INPUT DATA Start Marker

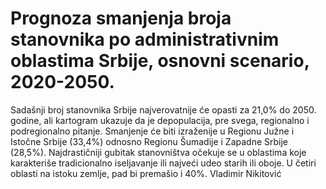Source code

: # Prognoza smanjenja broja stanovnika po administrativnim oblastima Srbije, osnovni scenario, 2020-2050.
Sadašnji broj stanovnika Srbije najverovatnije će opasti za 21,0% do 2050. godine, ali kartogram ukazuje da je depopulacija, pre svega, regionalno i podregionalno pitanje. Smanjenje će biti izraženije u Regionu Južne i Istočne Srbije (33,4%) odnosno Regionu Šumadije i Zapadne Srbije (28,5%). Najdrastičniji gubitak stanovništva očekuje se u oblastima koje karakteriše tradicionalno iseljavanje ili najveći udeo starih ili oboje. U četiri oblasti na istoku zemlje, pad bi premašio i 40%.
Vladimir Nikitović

INPUT DATA End Marker
INPUT DATA Start Marker

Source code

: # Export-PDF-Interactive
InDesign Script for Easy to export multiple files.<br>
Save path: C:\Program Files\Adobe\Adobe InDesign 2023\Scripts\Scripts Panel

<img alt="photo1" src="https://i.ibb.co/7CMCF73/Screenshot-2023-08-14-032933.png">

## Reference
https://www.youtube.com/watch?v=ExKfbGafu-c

INPUT DATA End Marker

→ **ACTIVITY**
Lines of the data above that include the string "InDesign" must each be copied.

→ **FINISHED EXERCISE**
InDesign Script for Easy to export multiple files.<br>
Save path: C:\Program Files\Adobe\Adobe InDesign 2023\Scripts\Scripts Panel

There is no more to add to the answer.